La madreselva o lonicera es un tipo de planta exterior ideal para cultivar en el hogar, ya que no requiere demasiados cuidados. Además, aporta un toque ornamental a cualquier jardín, terraza o balcón, con sus delicadas flores. A continuación, te explicamos algunas curiosidades y cuidados para tener en cuenta.
Características de la planta
Existen alrededor de 180 especies diferentes de madreselva, y varían según sus características. Crecen como forma de planta trepadora o como arbusto. Generalmente, las encontramos en regiones de Asia, Europa y América del Norte, según el sitio experto Picture This.

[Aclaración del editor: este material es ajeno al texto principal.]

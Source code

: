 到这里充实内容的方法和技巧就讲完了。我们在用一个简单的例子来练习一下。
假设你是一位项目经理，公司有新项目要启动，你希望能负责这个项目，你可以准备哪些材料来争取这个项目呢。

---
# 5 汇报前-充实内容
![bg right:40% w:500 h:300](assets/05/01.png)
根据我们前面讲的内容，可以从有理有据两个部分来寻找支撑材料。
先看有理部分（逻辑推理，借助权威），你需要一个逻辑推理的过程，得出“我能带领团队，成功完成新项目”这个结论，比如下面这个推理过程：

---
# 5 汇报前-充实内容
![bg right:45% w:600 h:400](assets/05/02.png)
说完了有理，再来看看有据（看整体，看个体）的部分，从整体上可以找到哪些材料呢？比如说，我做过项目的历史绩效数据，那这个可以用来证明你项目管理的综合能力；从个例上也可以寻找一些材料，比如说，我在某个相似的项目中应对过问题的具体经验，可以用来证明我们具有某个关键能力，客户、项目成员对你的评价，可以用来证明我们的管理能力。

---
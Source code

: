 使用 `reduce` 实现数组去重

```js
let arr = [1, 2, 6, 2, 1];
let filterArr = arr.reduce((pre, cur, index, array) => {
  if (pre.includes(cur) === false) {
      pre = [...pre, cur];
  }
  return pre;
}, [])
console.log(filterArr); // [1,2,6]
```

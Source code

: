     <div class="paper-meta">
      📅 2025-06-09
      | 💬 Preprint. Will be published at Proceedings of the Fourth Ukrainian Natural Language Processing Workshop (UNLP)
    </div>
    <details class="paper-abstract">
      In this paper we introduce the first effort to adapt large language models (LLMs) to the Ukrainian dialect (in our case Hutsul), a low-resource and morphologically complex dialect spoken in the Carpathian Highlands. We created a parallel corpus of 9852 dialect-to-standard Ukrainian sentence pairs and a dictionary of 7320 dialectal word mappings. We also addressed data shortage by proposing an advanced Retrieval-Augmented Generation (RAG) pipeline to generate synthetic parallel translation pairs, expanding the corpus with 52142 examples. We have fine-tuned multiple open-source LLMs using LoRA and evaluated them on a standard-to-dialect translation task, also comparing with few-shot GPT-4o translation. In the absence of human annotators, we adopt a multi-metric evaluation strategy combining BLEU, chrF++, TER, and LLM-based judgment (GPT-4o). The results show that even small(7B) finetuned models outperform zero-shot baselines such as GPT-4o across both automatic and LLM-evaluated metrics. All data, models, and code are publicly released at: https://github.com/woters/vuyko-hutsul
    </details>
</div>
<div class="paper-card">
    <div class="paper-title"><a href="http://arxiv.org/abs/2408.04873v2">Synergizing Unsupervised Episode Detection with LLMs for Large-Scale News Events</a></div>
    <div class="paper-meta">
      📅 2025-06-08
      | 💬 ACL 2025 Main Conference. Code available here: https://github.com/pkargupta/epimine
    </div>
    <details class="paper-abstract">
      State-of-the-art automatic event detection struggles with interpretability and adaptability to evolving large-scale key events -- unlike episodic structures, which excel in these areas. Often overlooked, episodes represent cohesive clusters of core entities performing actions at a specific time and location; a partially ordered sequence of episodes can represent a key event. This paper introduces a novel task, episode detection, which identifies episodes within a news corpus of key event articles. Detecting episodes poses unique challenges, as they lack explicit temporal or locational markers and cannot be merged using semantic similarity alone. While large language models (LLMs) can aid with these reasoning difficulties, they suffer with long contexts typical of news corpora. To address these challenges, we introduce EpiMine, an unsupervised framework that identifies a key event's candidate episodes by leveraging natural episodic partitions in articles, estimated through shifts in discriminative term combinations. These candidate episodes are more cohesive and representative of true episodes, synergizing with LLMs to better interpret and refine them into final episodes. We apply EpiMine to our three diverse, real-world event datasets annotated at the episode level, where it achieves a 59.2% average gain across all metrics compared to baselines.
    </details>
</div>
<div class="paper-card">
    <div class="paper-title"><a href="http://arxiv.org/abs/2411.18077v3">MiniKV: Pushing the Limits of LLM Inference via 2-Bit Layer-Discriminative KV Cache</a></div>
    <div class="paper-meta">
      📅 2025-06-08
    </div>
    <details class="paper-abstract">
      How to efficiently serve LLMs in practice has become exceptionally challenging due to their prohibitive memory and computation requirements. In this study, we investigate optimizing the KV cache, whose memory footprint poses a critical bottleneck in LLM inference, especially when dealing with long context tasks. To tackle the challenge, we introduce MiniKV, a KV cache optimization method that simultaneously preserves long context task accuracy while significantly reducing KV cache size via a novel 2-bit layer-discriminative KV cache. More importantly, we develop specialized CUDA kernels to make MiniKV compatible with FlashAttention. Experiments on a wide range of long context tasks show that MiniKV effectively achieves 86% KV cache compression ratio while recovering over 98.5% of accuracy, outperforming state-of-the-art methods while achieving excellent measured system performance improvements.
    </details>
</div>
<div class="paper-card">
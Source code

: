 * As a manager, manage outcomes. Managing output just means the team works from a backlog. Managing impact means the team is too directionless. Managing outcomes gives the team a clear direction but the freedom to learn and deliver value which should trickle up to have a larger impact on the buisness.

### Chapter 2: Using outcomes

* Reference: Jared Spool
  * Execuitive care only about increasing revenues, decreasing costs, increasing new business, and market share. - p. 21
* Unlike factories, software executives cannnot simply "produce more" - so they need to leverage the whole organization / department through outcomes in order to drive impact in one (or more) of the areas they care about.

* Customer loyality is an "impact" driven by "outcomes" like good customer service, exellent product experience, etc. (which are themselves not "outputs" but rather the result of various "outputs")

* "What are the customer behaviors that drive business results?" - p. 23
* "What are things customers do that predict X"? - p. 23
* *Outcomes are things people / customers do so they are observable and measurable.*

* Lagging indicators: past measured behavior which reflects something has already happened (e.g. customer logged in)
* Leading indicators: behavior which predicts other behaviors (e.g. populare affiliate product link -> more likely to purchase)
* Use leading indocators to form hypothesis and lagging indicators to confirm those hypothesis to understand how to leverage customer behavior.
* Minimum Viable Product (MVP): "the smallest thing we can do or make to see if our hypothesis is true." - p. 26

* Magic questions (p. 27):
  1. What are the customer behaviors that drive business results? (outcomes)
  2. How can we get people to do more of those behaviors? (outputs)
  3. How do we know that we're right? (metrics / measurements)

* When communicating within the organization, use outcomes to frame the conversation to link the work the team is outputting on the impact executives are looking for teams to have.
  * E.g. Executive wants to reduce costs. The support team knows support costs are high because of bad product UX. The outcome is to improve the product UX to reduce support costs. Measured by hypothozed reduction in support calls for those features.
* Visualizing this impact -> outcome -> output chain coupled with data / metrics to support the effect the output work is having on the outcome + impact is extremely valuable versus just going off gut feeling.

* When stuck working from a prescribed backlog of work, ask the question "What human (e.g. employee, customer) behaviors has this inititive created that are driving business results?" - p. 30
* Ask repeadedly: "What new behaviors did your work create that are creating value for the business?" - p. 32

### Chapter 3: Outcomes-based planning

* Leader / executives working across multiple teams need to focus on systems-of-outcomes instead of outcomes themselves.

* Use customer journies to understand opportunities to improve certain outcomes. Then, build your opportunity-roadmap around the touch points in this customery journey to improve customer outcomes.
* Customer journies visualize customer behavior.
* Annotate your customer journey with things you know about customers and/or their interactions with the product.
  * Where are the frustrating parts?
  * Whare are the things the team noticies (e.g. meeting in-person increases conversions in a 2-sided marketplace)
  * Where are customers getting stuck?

Presentan flores tubulares, que a menudo atraen a mariposas y polillas. Luego de la etapa de floración, produce bayas que pueden ser de color rojo, azul o negro. Cabe destacar que ciertas bayas pueden ser tóxicas para los humanos.
Tipos de madreselva
El color de las flores de esta planta nos puede decir mucho. Si observas atentamente sus florescencias, descubrirás su especie.
- Lonicera sempervirens (Madreselva trompeta o coral): suelen ser de un tono rojizo o rosa coral, aunque ciertas variedades pueden ser amarillas.
- Lonicera japonica (Madreselva japonesa): las flores de esta especie inicialmente son cremas o blancas, pero con la edad cambian a amarillo.
- Lonicera caprifolium (Madreselva italiana): esta planta presenta flores de un tono rosa pálido por fuera y amarillo por dentro.
- Lonicera periclymenum (Madreselva europea o madreselva silvestre): pueden ser rosadas o rojas en el exterior y crema o amarillas en el interior.
Si quieres cultivar una madreselva en casa, tienes que tener en cuenta que es de exteriores. Se adapta bien a diferentes condiciones de luz, pero prefiere sol o semisombra. En temporada de calor es importante regar esta planta 2 o 3 veces por semana, mientras que en invierno con 1 es suficiente.